Microstory 1887: Feeling Poverty

Even though I grew up as the son of general store owners, I always felt poor. I think it mostly had to do with the fact that we couldn’t afford the time it would take to enjoy luxuries, like vacations, because someone always had to be at the store. When mom and dad both retired, I took over fulltime, and tried to put my snazzy business degree to good use. We expanded into the empty unit next door to add more shelves, but I never thought to franchise out, or do major advertising campaigns, or anything like that. I just wanted us to be a little more comfortable, and work a little less. I ended up hiring a larger staff than we ever had before, and spent less time there personally. My children weren’t interested in helping out after serving their part time sentences as middle school and high school students, and I didn’t discourage them from pursuing their respective dreams. I ran a clean business. I filed my taxes accurately and on time—or rather I paid the right person to handle it all for me—and I treated my employees fairly. I also kept my prices fairly low; not enough to dry out my profits, but enough to support my community faithfully. Back in the late 1990s, this country suffered a terrible economic depression. Inflation was at an all time high, as was unemployment. Everyone was struggling, including us. But we did okay. I didn’t have to let anyone go, I just had to raise my prices a tiny bit. For some, that tiny bit was as vast as a canyon, and for the very worst off, an untraversable one. People starved to death. My heart went out to them, but I had to protect my own family. Still, I did what I could, instituting promotions where possible, usually when a particular item was in higher than normal supply. Even then, not everyone could afford to buy what they needed to survive.

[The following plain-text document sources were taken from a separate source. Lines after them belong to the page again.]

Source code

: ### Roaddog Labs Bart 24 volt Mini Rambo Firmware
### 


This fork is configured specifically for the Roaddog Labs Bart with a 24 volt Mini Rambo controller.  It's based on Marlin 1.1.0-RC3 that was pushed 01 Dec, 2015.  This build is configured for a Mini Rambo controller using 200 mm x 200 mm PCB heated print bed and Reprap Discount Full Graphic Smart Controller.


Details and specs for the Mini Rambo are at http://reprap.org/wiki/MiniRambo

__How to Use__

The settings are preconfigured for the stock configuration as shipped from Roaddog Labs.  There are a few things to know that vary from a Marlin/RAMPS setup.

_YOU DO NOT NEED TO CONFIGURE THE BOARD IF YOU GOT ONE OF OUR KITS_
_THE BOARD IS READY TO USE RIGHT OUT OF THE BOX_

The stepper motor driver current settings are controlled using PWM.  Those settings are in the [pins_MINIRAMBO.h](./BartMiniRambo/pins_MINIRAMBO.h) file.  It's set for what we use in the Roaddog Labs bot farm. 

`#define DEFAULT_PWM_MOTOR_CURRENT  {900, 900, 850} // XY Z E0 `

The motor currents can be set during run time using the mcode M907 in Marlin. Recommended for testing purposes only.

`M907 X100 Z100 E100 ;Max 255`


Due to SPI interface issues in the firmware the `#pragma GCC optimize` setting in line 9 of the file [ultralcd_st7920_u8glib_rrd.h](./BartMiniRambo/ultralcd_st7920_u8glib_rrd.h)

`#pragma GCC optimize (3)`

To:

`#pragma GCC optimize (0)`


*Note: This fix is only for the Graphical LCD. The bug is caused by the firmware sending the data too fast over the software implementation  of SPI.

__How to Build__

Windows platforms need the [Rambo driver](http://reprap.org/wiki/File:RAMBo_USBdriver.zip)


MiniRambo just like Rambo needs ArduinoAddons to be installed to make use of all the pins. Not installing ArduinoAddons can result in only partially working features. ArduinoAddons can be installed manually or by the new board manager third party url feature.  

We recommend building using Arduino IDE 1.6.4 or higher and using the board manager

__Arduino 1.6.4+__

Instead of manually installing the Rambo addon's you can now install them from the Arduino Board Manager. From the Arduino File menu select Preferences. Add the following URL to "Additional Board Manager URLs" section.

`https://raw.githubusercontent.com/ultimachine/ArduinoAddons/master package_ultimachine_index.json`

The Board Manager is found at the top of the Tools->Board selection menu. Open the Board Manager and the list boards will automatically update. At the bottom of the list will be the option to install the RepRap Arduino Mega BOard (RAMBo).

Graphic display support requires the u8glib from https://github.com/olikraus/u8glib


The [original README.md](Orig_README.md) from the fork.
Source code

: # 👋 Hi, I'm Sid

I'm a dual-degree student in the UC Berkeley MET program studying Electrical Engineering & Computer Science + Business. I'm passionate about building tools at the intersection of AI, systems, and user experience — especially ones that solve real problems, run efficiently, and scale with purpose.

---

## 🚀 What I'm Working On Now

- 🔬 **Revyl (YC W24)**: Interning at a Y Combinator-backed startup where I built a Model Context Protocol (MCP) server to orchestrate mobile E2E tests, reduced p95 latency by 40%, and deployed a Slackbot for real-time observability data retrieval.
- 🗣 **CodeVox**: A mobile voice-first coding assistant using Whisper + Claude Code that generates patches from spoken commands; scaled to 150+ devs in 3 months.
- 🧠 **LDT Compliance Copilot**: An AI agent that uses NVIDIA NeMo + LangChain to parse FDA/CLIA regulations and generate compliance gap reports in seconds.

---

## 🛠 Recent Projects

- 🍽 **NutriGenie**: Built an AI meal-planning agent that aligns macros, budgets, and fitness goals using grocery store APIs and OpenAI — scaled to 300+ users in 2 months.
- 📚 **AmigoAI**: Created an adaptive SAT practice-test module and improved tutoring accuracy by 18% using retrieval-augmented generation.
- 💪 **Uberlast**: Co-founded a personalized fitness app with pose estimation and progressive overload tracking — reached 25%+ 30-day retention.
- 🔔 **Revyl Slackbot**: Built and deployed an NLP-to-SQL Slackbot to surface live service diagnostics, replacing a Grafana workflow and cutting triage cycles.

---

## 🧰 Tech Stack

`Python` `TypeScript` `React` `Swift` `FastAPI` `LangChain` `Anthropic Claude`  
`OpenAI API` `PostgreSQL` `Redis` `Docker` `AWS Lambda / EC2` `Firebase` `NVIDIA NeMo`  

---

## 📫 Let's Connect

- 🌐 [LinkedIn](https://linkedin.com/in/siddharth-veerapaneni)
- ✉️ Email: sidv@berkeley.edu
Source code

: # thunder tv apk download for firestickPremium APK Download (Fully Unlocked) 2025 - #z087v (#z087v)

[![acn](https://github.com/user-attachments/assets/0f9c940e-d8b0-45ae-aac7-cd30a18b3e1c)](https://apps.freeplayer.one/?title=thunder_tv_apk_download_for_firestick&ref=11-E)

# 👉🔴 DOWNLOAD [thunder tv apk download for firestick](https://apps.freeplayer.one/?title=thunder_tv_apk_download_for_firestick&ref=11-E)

We had a couple of security cameras by then, but they weren’t exactly HD quality. There were likely a number of instances of theft that went by unnoticed. A box of cereal here, a can of soda there. It happens, and anyone who runs retail just sort of has to accept the risk. One day, during this depression, I was stocking an aisle with canned food when I noticed a misplaced item. People do this all the time when they change their minds, you’ve seen it. All I had to do was hop over to the next aisle over, and reshelve it. I incidentally did this quite quietly, and happened to catch a young woman sticking baby formula inside her stroller, right under her baby’s legs. At that moment, we locked eyes, and she froze like a stunned animal. I recognized her as a regular, and I’m pretty sure she knew that I was the owner, and not just some minimum wage worker. All of those were on the younger side of the spectrum. I didn’t know what to say as we stared at each other, so I ended up not saying anything. I cleared my throat, shelved the item in its place, and walked away. I don’t know what was going through her head, but she probably had her own internal debate about what to do. In the end, she left with what she needed, and only actually paid for a carton of milk. Years later, she returned to my store in tears. I had seen her many times since the incident, and we never spoke of it, so I’m not sure what had changed, but she wanted to apologize. She wasn’t the real mother. She was actually the sister, and their mother had died, which was why she wasn’t producing breast milk. I told her it didn’t matter. The kid needed food, the kid got food; end of story, no apology necessary. I wasn’t able to help much during the depression, but I was able to help this one person on that one day. I guess it will have to do.